Assigned task:
Retrieve all lines below that have the string "input".

Items listed in a dataset:
== Segment start ==

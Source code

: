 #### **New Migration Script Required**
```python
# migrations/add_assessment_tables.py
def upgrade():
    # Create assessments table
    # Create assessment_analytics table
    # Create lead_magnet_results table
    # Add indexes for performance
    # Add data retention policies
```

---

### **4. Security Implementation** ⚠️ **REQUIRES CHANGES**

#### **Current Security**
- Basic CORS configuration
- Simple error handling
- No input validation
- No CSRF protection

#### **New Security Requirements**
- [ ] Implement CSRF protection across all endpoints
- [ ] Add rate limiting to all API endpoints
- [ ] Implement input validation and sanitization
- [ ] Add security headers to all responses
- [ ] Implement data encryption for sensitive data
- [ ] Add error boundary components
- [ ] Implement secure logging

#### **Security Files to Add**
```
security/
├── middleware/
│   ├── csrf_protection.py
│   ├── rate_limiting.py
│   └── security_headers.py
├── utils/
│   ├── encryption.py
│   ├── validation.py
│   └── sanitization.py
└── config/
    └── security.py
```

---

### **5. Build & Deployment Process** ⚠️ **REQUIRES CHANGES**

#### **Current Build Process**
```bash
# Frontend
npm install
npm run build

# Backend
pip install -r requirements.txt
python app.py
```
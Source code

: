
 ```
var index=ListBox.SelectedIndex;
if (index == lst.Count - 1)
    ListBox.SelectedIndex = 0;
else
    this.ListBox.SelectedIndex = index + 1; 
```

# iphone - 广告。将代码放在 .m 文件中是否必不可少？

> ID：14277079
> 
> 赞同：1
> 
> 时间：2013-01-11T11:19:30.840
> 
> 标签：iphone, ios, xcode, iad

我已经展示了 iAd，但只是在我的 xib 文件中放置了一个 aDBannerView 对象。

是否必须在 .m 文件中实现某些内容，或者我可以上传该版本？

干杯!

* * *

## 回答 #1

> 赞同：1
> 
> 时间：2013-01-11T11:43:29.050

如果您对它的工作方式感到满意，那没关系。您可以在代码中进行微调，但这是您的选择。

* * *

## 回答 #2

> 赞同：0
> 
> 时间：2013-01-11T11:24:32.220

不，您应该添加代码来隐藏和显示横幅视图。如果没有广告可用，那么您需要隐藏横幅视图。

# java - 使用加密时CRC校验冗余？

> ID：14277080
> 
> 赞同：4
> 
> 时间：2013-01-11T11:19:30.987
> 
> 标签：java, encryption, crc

== Segment end ==
== Segment start ==

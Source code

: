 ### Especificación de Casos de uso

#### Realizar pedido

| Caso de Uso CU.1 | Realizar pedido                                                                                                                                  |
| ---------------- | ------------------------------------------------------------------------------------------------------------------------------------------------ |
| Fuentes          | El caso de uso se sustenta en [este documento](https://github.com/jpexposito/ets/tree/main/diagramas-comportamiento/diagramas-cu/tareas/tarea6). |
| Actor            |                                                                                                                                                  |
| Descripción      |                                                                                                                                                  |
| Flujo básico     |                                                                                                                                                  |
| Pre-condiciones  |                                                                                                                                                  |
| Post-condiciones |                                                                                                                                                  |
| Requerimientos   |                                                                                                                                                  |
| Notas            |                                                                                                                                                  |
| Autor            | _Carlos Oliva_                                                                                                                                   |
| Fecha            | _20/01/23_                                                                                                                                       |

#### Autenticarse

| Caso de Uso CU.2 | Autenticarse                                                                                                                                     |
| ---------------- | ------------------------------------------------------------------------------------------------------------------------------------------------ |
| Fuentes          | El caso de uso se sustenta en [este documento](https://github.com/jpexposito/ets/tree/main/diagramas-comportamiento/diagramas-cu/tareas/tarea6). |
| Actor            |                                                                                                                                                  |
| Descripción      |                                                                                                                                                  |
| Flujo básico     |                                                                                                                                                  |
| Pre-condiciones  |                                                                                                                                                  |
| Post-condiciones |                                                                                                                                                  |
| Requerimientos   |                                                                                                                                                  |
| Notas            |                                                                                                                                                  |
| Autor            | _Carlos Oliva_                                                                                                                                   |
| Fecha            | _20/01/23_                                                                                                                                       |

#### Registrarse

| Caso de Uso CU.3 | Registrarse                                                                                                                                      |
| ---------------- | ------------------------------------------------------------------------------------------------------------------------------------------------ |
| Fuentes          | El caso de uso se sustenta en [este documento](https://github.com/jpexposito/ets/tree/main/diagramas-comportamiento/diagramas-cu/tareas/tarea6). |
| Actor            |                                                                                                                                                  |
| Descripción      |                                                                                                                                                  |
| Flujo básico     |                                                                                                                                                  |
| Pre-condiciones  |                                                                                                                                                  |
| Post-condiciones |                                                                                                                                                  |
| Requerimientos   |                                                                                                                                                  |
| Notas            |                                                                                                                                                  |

== Segment end ==

Output:
- No input validation
- [ ] Implement input validation and sanitization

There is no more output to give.